Ave María Purísima; sin pecado concebida.
Ese era el prefacio de aquellas confesiones en las que los
pecados transitaban entre las celosías de los labios a los tímpanos. Era como
si un salvoconducto nos fuese exigido como paso previo a ser redimido de toda
mácula que cerraría el paso a la Gloria de la Vida Eterna si no nos habíamos
desprendido de las garras de Belcebú. Y con toda la candidez del mundo
soltábamos por la boca aquello que era o sospechábamos como pecado. No es que estuviésemos rodeados
de centinelas con sotanas a los que temer, pero sí que ante su sola visión, un
rápido repaso a nuestra conciencia se hacía preciso por si nos pillaban en
renuncio. De hecho no nos quedaba tiempo para sospechar de aquellas cuyo
parentesco las hacía próximas a los centinelas de la virtud y dábamos por
válida su dedicación al cuidado de aquellos santos varones coronados de
tonsuras. Nadie osaba poner en tela de
juicio el amor filial que se profesaban y para muchos de nosotros, las
urgencias del bajo vientre no tenían hueco en semejantes ejemplos de castidad.
Ya con el tiempo empezamos a sospechar de cuanta crueldad implicaba hacia la
propia naturaleza animal este abnegado
rechazo a la carne y todo seguía su curso.

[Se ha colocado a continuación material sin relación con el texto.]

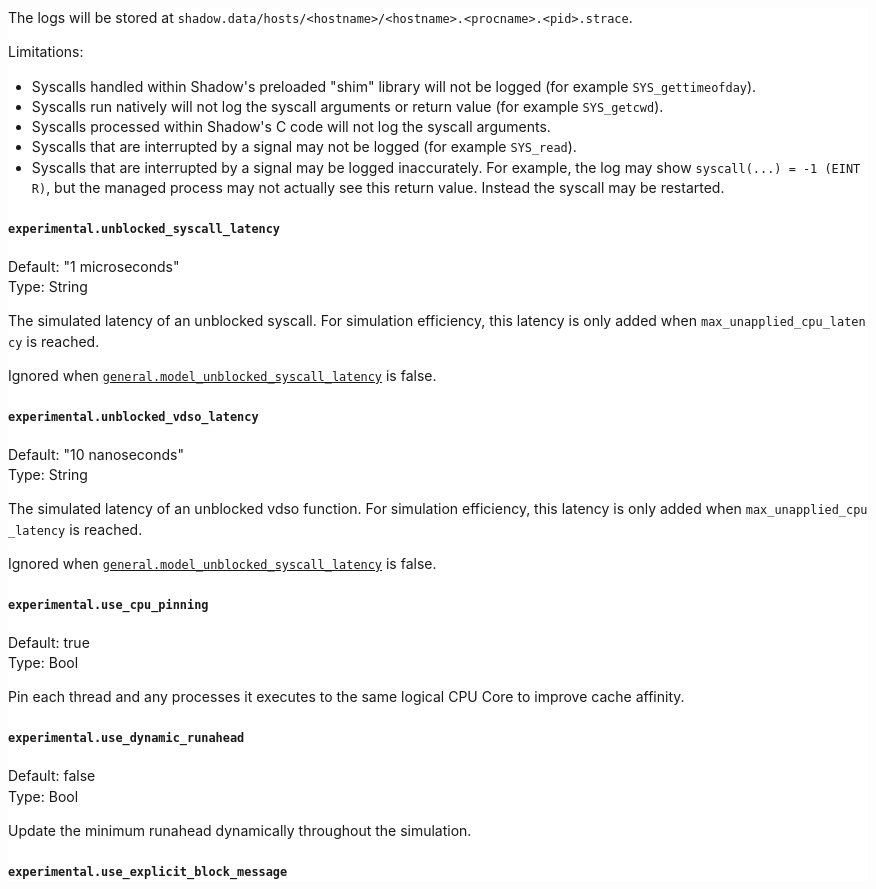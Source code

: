 The logs will be stored at
`shadow.data/hosts/<hostname>/<hostname>.<procname>.<pid>.strace`.

Limitations:

- Syscalls handled within Shadow's preloaded "shim" library will not be logged
  (for example `SYS_gettimeofday`).
- Syscalls run natively will not log the syscall arguments or return value (for
  example `SYS_getcwd`).
- Syscalls processed within Shadow's C code will not log the syscall arguments.
- Syscalls that are interrupted by a signal may not be logged (for example
  `SYS_read`).
- Syscalls that are interrupted by a signal may be logged inaccurately. For
  example, the log may show `syscall(...) = -1 (EINTR)`, but the managed
  process may not actually see this return value. Instead the syscall may be
  restarted.

#### `experimental.unblocked_syscall_latency`

Default: "1 microseconds"  
Type: String

The simulated latency of an unblocked syscall. For simulation efficiency, this
latency is only added when `max_unapplied_cpu_latency` is reached.

Ignored when
[`general.model_unblocked_syscall_latency`](#generalmodel_unblocked_syscall_latency)
is false.

#### `experimental.unblocked_vdso_latency`

Default: "10 nanoseconds"  
Type: String

The simulated latency of an unblocked vdso function. For simulation efficiency, this
latency is only added when `max_unapplied_cpu_latency` is reached.

Ignored when
[`general.model_unblocked_syscall_latency`](#generalmodel_unblocked_syscall_latency)
is false.

#### `experimental.use_cpu_pinning`

Default: true  
Type: Bool

Pin each thread and any processes it executes to the same logical CPU Core to
improve cache affinity.

#### `experimental.use_dynamic_runahead`

Default: false  
Type: Bool

Update the minimum runahead dynamically throughout the simulation.

#### `experimental.use_explicit_block_message`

Incluso llegó a importarnos bien
poco más allá del consabido “padre de todos y marido de ninguna” con los que se
solía bromear a su costa y de ahí no
pasaba. Por si acaso, sólo por si acaso, de nuevo el refranero acude con su “nunca digas de esta agua no beberé ni este
cura no es mi padre”, a poner un interrogante sobre el buró. Hasta que los capelos se han puesto al mundo
por montera, nunca mejor dicho, y como una revisión del famoso serial “Pájaro espino” aquí se han desatado
los cíngulos y alzado las casullas. Que una Eminencia abra las puertas de su
Palacio a la propia secretaria a horas intempestivas no hay duda a qué
responde. Indiscutiblemente los informes
quedaron por redactar y los designios divinos no admiten tregua. Horas
extras no cobradas con más óbolos que el “dios te lo pague” que tanto nos suena
a los que tenemos ya una edad. Una muestra de profesionalidad por parte de la
mecanógrafa que a base de sueño cumple
con su deber sea a la hora que sea. Una
prueba irrefutable de predicamento por parte de monseñor que demuestra un celo
extremo por el cumplimiento de su misión pastoral. Una corroboración plena de
cuanto significa el acto de confesión sin más penitencia que el paso de las
horas hacia el nuevo día. Sólo a un astado caprino se le ocurriría pensar en
algo más abyecto basándose en suposiciones. Puede que cuando hizo cola ante el
confesionario en sus años púberes en algún momento de la genuflexión le
asaltase la duda sobre los poderes de aquel que se sentaba dentro a la hora de
redimirlo. Sea como fuere, hay que reconocer una evidencia. Si ya de por sí duelen los
apéndices craneales cuando te coronan, que además lo haga quien sigue
atribuyendo a una paloma la santidad de un espíritu, la verdad, resulta demasiado
cruel. Sea cuál sea el resultado final conviene recordar que las corridas ya no
se consideran en muchos sitios fiestas nacionales; y las de toros, tampoco.